Snowflake heads into its June 29 earnings report with options traders running the most defensive posture of the past year — a signal that has only intensified since the previous note flagged the same tension nine days ago.
The options picture is now the dominant story. The put/call ratio hit 0.82 on June 25, nearly three standard deviations above its 20-day average of 0.72 and within touching distance of the 52-week high of 0.84. That is an escalation from the four-sigma reading flagged in the June 17 article, and it has held elevated for multiple sessions rather than fading. The stock itself has retreated from $238 to $225.95, down roughly 4% on the week, giving the hedging activity a concrete backdrop rather than looking like abstract nervousness. Borrow conditions add little to the bear case — availability is deep into normal territory at over 2,000%, and cost to borrow remains near 0.47%, effectively free. There is no squeeze pressure and no sign that short sellers are scrambling for shares.
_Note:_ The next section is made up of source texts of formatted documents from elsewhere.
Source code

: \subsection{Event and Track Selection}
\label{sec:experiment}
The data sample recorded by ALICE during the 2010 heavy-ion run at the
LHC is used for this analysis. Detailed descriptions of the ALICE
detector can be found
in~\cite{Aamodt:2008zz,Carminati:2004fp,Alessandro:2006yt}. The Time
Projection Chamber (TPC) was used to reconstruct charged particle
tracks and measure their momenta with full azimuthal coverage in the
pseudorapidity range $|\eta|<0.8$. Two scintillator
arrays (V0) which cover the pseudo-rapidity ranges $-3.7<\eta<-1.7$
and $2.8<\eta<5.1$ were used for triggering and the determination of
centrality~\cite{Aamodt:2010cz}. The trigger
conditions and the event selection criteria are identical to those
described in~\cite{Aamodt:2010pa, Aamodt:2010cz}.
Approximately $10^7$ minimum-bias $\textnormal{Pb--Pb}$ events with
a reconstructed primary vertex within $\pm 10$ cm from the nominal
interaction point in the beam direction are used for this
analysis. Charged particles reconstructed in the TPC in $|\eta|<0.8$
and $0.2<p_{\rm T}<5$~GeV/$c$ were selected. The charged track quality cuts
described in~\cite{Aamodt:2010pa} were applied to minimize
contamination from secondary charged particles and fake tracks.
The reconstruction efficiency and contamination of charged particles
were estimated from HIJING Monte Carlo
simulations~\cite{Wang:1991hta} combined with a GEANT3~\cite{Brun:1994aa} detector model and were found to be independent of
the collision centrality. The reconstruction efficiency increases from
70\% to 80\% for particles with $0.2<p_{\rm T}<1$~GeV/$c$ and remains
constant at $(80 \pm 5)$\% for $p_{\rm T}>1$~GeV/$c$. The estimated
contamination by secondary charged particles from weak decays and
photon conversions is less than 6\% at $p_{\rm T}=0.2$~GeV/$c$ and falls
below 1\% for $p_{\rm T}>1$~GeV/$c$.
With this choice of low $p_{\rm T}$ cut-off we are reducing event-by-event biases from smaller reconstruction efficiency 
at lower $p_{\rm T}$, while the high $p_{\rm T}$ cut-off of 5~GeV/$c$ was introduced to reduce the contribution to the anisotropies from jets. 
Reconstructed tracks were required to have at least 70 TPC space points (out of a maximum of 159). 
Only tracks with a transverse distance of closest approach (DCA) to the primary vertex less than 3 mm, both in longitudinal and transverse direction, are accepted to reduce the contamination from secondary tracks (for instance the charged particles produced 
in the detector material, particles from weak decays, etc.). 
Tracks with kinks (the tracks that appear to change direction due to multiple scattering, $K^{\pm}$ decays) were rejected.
Short interest confirms that the pessimism is measured rather than extreme. Bears hold 21.8 million shares, 6.4% of the free float — unchanged from where the prior note left it, with the 30-day build of 27% now appearing to plateau rather than accelerate. The week-on-week change is essentially flat at -0.1%, and daily readings have clustered tightly between 21.8 million and 22.0 million for more than a week. That plateauing short base, combined with loose borrow, means the options hedging is coming from existing holders buying protection — not from new shorts pressing a directional view.
The analyst community remains constructively positioned but with notable internal disagreement on valuation. The wave of target raises in early June — UBS moving to $370, Scotiabank to $320, Needham to $330 — pushed the consensus mean to $292, implying roughly 29% upside from current levels. But Macquarie's $200 hold and Barclays' equal-weight at $285 illustrate that not everyone is comfortable with the price-to-earnings multiple near 99x or EV/EBITDA above 62x. The bull case centres on the CoCo platform momentum and AI-driven consumption growth. The bear case is straightforward: a still-unprofitable business trading at a premium that leaves no room for a guidance miss, in a sector where MongoDB just fell 13% on the week and BigBear.ai dropped 11%.
The print on June 29 will test whether the consumption acceleration that drove the May quarter's 35% single-day rally is repeating — or whether that quarter was an outlier that the current multiple has already priced in full.